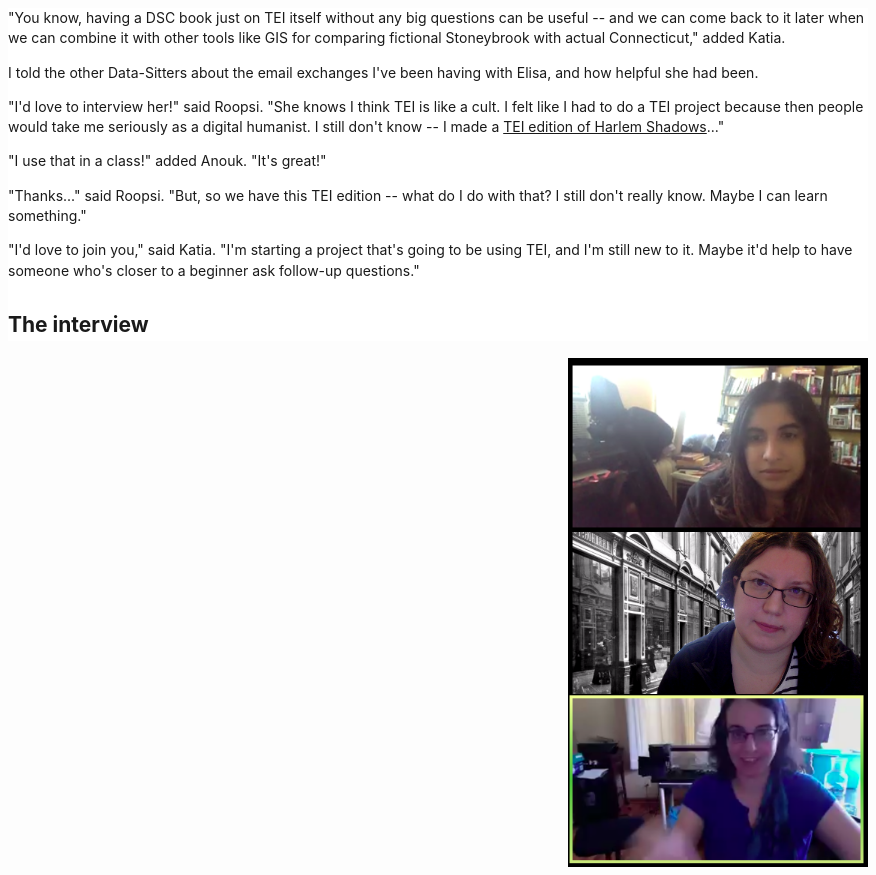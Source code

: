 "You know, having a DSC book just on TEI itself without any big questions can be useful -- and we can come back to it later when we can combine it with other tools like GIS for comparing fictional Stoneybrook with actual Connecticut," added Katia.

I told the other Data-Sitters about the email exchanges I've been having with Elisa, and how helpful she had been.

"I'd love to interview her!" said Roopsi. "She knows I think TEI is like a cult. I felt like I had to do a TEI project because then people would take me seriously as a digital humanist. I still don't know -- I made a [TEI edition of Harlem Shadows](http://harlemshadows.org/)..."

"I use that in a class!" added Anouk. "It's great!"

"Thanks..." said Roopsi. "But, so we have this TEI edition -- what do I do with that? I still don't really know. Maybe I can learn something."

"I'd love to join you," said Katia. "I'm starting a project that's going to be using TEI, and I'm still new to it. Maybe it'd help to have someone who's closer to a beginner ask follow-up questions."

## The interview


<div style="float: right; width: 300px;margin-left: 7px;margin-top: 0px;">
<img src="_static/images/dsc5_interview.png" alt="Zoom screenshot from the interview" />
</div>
----------
_Task objective_
From the entries above, copy out every line where the string "project" appears.

_Answer to this task_
"I'd love to interview her!" said Roopsi. "She knows I think TEI is like a cult. I felt like I had to do a TEI project because then people would take me seriously as a digital humanist. I still don't know -- I made a [TEI edition of Harlem Shadows](http://harlemshadows.org/)..."
"I'd love to join you," said Katia. "I'm starting a project that's going to be using TEI, and I'm still new to it. Maybe it'd help to have someone who's closer to a beginner ask follow-up questions."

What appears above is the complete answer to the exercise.